In fact, the very first bitcoin donations I’d ever received personally had gotten me to the biggest Bitcoin conference in Europe within a month; still, this lunch meal paid instantly was way more amazing than anything I’d ever known about Bitcoin. From day one, Bitcoin proved its worth to me not in theory, but in person: Hungry children eat because of it?! After that, I was convinced that this technology was more than just an idea for rich investors or tech enthusiasts. It was a lifeline for the forgotten ones in society — like our kids out in Bugiri, many of whom had been orphaned by disease or tragedy and had nobody but us to care for them. Bitcoin was helping us keep them alive and healthy.
It still amazes me how an unlikely series of events brought us to this point. Truth be told, I never set out deliberately to be part of a “Bitcoin orphanage project” until a Machankura Ugandan representative named Satstacker connected me with the orphanage. A couple of years ago, I was just a Bitcoiner in Kampala, running a little educational meetup under the moniker Gorilla Sats. I was inspired by places like El Zonte in El Salvador (the famous “Bitcoin Beach”) and similar projects in South Africa and Brazil. My goal after attending BTC Prague in 2023 was to spark a Bitcoin circular economy somewhere in Uganda — anywhere. Who knew it would end up being in a rural orphanage?
Originally, I thought Makerere University students might lead the way — or entrepreneurs. I hosted talks, met fellow enthusiasts, and dreamed big. But fate complemented all the above efforts in the form of a Twitter contact: I learned about this orphanage out in the Bugiri district that was struggling, and Isma, the caretaker, was curious about Bitcoin. These were genuine, honest people doing good work with almost no resources. They had heard that Bitcoin might help them receive donations more easily. So we connected. I taught them what I knew, helped set up a Lightning wallet, taught them self-custody, and shared their story online. What happened next was beyond my expectations. Bitcoiners from around the world — people we’d never met — started sending support. What started as a trickle of sats soon grew into a stream of love and generosity from every corner of the globe. And the orphanage and now school staff, in turn, began to fully embrace this new tool. They learned to secure seed phrases, make payments, and keep records. They became proud members of the Bitcoin community. In the process, 113 children (now 115) inadvertently became some of the youngest participants in a global Bitcoin economy. Not because anyone forced them to, but because it simply worked for them. In a way, these kids accidentally demonstrated what voluntary Bitcoin adoption looks like at its purest. They had a need; Bitcoin filled it. It was as simple as that.

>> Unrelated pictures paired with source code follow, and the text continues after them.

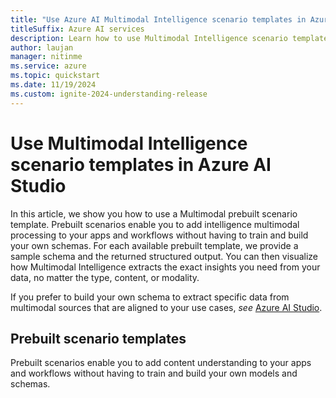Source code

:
 ```yaml
---
title: "Use Azure AI Multimodal Intelligence scenario templates in Azure AI Studio"
titleSuffix: Azure AI services
description: Learn how to use Multimodal Intelligence scenario templates in Azure AI Studio
author: laujan
manager: nitinme
ms.service: azure
ms.topic: quickstart
ms.date: 11/19/2024
ms.custom: ignite-2024-understanding-release
---
```


# Use Multimodal Intelligence scenario templates in Azure AI Studio


In this article, we show you how to use a Multimodal prebuilt scenario template. Prebuilt scenarios enable you to add intelligence multimodal processing to your apps and workflows without having to train and build your own schemas. For each available prebuilt template, we provide a sample schema and the returned structured output. You can then visualize how Multimodal Intelligence extracts the exact insights you need from your data, no matter the type, content, or modality.

If you prefer to build your own schema to extract specific data from multimodal sources that are aligned to your use cases, *see* [Azure AI Studio]([use-ai-studio.md](https://ai.azure.com/)).


## Prebuilt scenario templates

Prebuilt scenarios enable you to add content understanding to your apps and workflows without having to train and build your own models and schemas.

Africa Needs Bitcoin, and Bitcoin Needs Africa
Moments like the zoo trip put into perspective why all of this matters. We often say that Bitcoin solves real problems in Africa — things like costly remittances, lack of banking access, corruption, and currency instability. I have seen that truth with my own eyes. Here in Uganda, if you don’t have a national ID to get access to mobile money or if you live far from a bank branch, the traditional financial system shuts you out. But with nothing more than a feature phone (via Machankura) and an internet connection (if on a smartphone), Bitcoin lets anyone participate in the economy. Donations that would have taken days and hefty fees to arrive via wire transfer now reach us in minutes with pennies in fees. When we need construction works, medical supplies, school fees, or food, Bitcoin is often the fastest and most transparent way to get funds and pay for it. Africa needs Bitcoin because it can leapfrog a lot of the infrastructural challenges that have held us back. It puts power directly in the hands of the people who need it — whether it’s an orphanage in Uganda, refugees in a camp who can’t open bank accounts, or a women’s savings group looking for a way to store their hard-earned savings. It provides an alternative when local currencies collapse or when inflation eats away at savings. It creates the possibility for a more level financial playing field.

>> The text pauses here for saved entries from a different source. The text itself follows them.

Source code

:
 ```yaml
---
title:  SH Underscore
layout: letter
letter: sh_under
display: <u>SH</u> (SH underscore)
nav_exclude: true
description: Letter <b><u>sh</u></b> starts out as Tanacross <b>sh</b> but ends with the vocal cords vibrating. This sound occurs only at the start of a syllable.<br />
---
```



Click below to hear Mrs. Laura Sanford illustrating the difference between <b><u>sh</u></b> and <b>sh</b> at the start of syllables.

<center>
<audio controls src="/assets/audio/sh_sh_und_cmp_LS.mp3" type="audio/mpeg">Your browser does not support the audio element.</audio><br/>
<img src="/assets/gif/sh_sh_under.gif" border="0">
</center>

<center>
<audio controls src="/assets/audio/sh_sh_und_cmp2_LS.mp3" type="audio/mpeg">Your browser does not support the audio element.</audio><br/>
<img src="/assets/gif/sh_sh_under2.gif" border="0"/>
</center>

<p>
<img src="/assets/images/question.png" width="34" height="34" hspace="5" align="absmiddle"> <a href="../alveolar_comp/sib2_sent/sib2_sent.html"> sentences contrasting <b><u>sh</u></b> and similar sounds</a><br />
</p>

But the other side of this story is something I’ve come to believe just as strongly: Bitcoin needs Africa. It needs the energy, the stories, and the real-world use cases that our communities provide — in places like Uganda, Nigeria, Kenya, South Africa, and beyond, Bitcoin isn’t just an investment toy or a speculative asset — it’s a tool of survival and empowerment. We are stress-testing Bitcoin in the most human ways. We’re finding out how it can feed children, fund education, and build businesses from the ground up. By doing so, we are giving Bitcoin a purpose far greater than price charts and inflation hedges. We’re imbuing it with our values of community and solidarity. A friend of mine, Fernando from the Praia Bitcoin project in Brazil, who has mentored me greatly, told me something that has stuck in my mind. Seeing our work with the orphanage since 2023, he said:
“This is the most successful usage of Bitcoin so far. It’s starting the peaceful revolution with over 100 forgotten ones.”
Coming from someone halfway across the world, who’s also fighting to spread Bitcoin for social good, that meant a lot. It reminded me that what we’re doing in this little corner of Uganda is part of a much larger story — a peaceful revolution uniting those whom the old financial system left behind.
Back at the zoo, I felt that revolution in my bones. I saw it in the way the Kampala Bitcoin community members showed up en masse to support these kids — many volunteers traveled hours to be there, paying their own way just to share in this joy. I saw it in how eagerly the children shared pizza slices with our guests, as if to say thank you for being there. At that moment, any barriers between “rich Bitcoiners,” if there were any in attendance, and “poor orphans” melted away; we were just people together, celebrating hope and possibility. By the end of the day, we had gathered over 160 people to celebrate and I knew this was a story worth telling far beyond our borders. On Twitter, we’ve been documenting our journey from the start, and I’m thrilled to share that a short documentary of this Bitcoin Pizza Day at the zoo is coming. It will capture the smiles, the songs the children sang, their experience on the bus, and the sheer amazement on their faces meeting wildlife for the first time. I invite you to follow Bitcoin Kampala on X (Twitter), on YouTube, and even on Nostr, so you can see when the short film is released and stay updated on our next chapters.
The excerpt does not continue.